Bayne and his Donnie Wingo-led crew spent the first two-thirds of Monday’s race tuning their Fusion to adapt to a race track they hadn’t been on since Saturday because of persistent rain. But each time Bayne came to pit road, Wingo and the crew tuned on the car, and with 100 miles or so to run, it was turning the kind of lap times they were looking for.
“We got the car really fast at the end,” said team co-owner Eddie Wood.
But they were unable to fully capitalize on the speed they’d found. They raced their way into the “Lucky Dog” free pass position and stayed there lap after lap, but no caution flag flew to allow them to rejoin the lead lap.
Then on the race’s final green flag run, Bayne, like many others in the field, was forced to take a conservative approach to try to make it to the checkered flag without running his gas tank dry. He almost got there under full power, but began slowing in the final two corners and coasted across the line in 23rd place.
Wood said the fuel strategy worked out just right. “We ran out at exactly the right place,” he said. “It started running out in Turn Three, but Trevor made it across the line without losing any positions.”

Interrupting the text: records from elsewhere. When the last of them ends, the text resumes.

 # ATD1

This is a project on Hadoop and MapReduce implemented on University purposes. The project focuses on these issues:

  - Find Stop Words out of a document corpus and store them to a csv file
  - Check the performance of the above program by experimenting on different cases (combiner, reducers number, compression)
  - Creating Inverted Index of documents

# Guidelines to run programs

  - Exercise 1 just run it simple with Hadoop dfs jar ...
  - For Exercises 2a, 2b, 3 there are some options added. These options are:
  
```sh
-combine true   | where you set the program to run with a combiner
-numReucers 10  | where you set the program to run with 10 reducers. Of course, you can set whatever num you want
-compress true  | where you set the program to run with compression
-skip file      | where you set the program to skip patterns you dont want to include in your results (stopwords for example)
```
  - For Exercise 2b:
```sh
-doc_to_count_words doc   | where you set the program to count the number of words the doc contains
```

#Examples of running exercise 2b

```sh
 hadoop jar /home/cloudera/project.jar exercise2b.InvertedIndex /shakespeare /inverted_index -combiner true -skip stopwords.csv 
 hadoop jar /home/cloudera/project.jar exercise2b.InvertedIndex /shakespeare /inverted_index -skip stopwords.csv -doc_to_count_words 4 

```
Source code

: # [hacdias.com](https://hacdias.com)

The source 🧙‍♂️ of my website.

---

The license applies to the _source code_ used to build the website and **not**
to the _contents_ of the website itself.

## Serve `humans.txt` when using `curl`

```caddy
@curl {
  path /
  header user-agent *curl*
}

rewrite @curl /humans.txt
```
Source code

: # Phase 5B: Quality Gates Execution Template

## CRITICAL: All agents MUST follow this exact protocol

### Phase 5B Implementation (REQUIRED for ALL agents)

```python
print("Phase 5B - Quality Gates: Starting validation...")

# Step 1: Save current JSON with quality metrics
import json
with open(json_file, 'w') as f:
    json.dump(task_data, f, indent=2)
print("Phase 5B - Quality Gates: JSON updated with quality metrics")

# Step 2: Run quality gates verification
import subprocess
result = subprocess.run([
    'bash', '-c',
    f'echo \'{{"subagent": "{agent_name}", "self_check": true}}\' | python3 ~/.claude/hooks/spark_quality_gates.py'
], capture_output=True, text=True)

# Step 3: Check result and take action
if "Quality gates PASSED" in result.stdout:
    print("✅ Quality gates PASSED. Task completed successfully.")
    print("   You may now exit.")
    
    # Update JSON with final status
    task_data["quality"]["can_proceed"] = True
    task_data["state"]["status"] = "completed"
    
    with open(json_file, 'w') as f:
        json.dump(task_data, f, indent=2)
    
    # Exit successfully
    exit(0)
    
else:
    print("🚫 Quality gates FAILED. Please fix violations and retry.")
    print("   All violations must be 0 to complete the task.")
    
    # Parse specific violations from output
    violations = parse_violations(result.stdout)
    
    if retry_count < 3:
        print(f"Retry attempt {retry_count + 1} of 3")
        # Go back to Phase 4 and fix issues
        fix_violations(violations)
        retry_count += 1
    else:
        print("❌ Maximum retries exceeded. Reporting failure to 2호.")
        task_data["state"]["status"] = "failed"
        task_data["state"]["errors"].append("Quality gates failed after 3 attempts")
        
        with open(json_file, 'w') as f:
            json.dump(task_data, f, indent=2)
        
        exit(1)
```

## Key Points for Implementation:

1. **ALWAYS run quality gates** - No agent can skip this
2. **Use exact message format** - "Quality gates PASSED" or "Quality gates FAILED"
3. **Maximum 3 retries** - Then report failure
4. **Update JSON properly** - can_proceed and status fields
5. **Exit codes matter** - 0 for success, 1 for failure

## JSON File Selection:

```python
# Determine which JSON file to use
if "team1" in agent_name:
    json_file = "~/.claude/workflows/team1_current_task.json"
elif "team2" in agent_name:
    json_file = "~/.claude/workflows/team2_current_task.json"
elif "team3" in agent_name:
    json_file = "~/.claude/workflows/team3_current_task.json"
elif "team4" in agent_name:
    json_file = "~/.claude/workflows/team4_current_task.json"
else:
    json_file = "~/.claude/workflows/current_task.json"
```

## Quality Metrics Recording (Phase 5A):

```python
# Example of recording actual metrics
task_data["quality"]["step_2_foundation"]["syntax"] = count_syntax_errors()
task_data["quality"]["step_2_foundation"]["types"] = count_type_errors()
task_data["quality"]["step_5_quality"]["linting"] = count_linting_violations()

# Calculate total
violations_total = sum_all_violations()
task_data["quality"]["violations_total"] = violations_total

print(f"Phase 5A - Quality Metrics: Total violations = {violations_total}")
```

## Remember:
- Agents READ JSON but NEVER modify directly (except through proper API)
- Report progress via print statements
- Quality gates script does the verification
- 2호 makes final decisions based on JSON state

“Trevor did a good job,” he said. “Donnie made some good calls in the pits. We had good speed. We were just a little off at times, but at the end the car was the best it had been all day. And the pit crew did a good job.
“It wasn’t a bad day at all.”
Bayne and the Wood Brothers return to the Cup circuit next month at Charlotte Motor Speedway for the Bank of America 500 on Oct. 15. The weekend will be especially important for the Woods and their fans as the paint scheme for that race will be a tribute to team founder and 2012 NASCAR Hall of Fame inductee Glen Wood.